Initialization in-place and `tensor.data`

murph213 · March 23, 2020, 7:39pm

Like others, I have found that trying to manually initialize weights in-place is successful when through weight.data but not through weight alone. But I am trying to understand this more deeply. The following code shows three possible (not necessarily equivalent) ways and whether they work.

import torch
import torch.nn as nn
import torch.init as init

def do_init(layer):
    # works
    init.xavier_uniform_(layer.weight)
    
    # does not work
    #layer.weight.random_()
    
    # works
    #layer.weight.data.random_()
    
lin = nn.Linear(4, 5)
print(lin.weight)
do_init(lin)
print(lin.weight)

Accessing weight directly causes errors of an in-place edit of a leaf variable. But how is accessing weight.data any different? How is it treated differently under the hood?
Is an in-place edit using data actually safe or does it confuse the computation graph? It seems we are tricking PyTorch into letting us manually initialize the gradients, but I am not comfortable trying to trick PyTorch without understanding the mechanism.
What do nn.init in-place methods do to avoid the “leaf variable” error? Do they also edit the data?

I tried looking at the code but could not determine for sure.

Thank you!

albanD · March 23, 2020, 7:49pm

Hi,

.data should never be used.

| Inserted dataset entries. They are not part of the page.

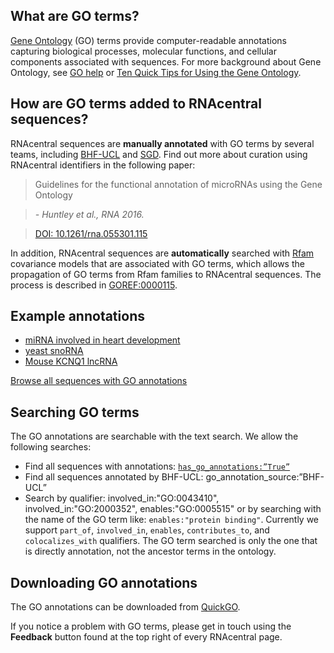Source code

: 
## What are GO terms?

[Gene Ontology](http://www.geneontology.org/) (GO) terms provide computer-readable
annotations capturing biological processes, molecular functions, and cellular components associated with sequences.
For more background about Gene Ontology, see [GO help](http://www.geneontology.org/page/introduction-go-resource) or [Ten Quick Tips for Using the Gene Ontology](http://journals.plos.org/ploscompbiol/article?id=10.1371/journal.pcbi.1003343).

## How are GO terms added to RNAcentral sequences?

RNAcentral sequences are **manually annotated** with GO terms by several teams, including
[BHF-UCL](https://www.ucl.ac.uk/functional-gene-annotation/cardiovascular/projects)
and [SGD](https://www.yeastgenome.org/). Find out more about curation using RNAcentral identifiers in the following paper:

> Guidelines for the functional annotation of microRNAs using the Gene Ontology

> *- Huntley et al., RNA 2016.*

> [DOI: 10.1261/rna.055301.115](https://doi.org/10.1261/rna.055301.115)

In addition, RNAcentral sequences are **automatically** searched with [Rfam](http://rfam.org) covariance models that are associated
with GO terms, which allows the propagation of GO terms from Rfam families to RNAcentral sequences.
The process is described in
[GOREF:0000115](https://github.com/geneontology/go-site/blob/master/metadata/gorefs/goref-0000115.md).

## Example annotations

* [miRNA involved in heart development](/rna/URS0000759B6D/9606)
* [yeast snoRNA](/rna/URS000013DDAE/559292)
* [Mouse KCNQ1 lncRNA](/rna/URS000077512D/10090)

<a class="btn btn-primary" href='/search?q=has_go_annotations:"True"'>Browse all sequences with GO annotations</a>

## Searching GO terms

The GO annotations are searchable with the text search. We allow the following searches:

- Find all sequences with annotations: [`has_go_annotations:”True”`](/search?q=has_go_annotations:”True”)
- Find all sequences annotated by BHF-UCL: go_annotation_source:”BHF-UCL”
- Search by qualifier: involved_in:"GO:0043410", involved_in:"GO:2000352", enables:"GO:0005515" or by searching with the name of the GO term like: `enables:"protein binding"`. Currently we support `part_of`, `involved_in`, `enables`, `contributes_to`, and `colocalizes_with` qualifiers. The GO term searched is only the one that is directly annotation, not the ancestor terms in the ontology.

## Downloading GO annotations

The GO annotations can be downloaded from [QuickGO](https://www.ebi.ac.uk/QuickGO/).

If you notice a problem with GO terms, please get in touch using the **Feedback** button
found at the top right of every RNAcentral page.
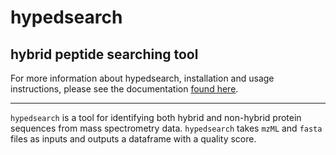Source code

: # hypedsearch
## **hy**brid **pe**pti**d**e **search**ing tool

For more information about hypedsearch, installation and usage instructions, 
please see the documentation [found here](https://hypedsearch.readthedocs.io/en/latest/). 

---

`hypedsearch` is a tool for identifying both hybrid and non-hybrid protein sequences from mass spectrometry data. `hypedsearch` takes `mzML` and `fasta` files as inputs and outputs a dataframe with a quality score.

It is doing very dangerous things under the hood and has many unwanted side effects.

To make operations that are not recorded by the autograd, you should use with torch.no_grad():.
This is exactly what the nn.init module does as you can seee here for example.

murph213 · March 23, 2020, 10:50pm

So it would seem that a safe way to implement a function that does my own custom initialization would be to use torch.no_grad as you suggested:

torch.manual_seed(1)
def do_init2(layer):
    with torch.no_grad():
        layer.weight.normal_(0, 10)  #  10 so we can check expected behavior
        layer.bias.fill_(0)

lin = nn.Linear(4, 5)
print("before")
print(lin.weight)
print(lin.bias)

do_init2(lin)

print("after")
print(lin.weight)
print(lin.bias)

output:

before
Parameter containing:
tensor([[ 0.2576, -0.2207, -0.0969,  0.2347],
        [-0.4707,  0.2999, -0.1029,  0.2544],
        [ 0.0695, -0.0612,  0.1387,  0.0247],
        [ 0.1826, -0.1949, -0.0365, -0.0450],
        [ 0.0725, -0.0020,  0.4371,  0.1556]], requires_grad=True)
Parameter containing:
tensor([-0.1862, -0.3020, -0.0838, -0.2157, -0.1602], requires_grad=True)
after
Parameter containing:
tensor([[ 11.7120,  17.6743,  -0.9536,   1.3937],
        [-12.1501,   7.3117,  11.7180,  -9.2739],
        [  5.4514,   0.6628,  -4.3704,   7.6260],
        [ 11.6327,  -0.0907,  -8.4246,   1.3741],
        [  9.3864,  -1.8600,  -6.4464,  15.3925]], requires_grad=True)
Parameter containing:
tensor([0., 0., 0., 0., 0.], requires_grad=True)

Thank you for helping me understand these mechanics a bit better!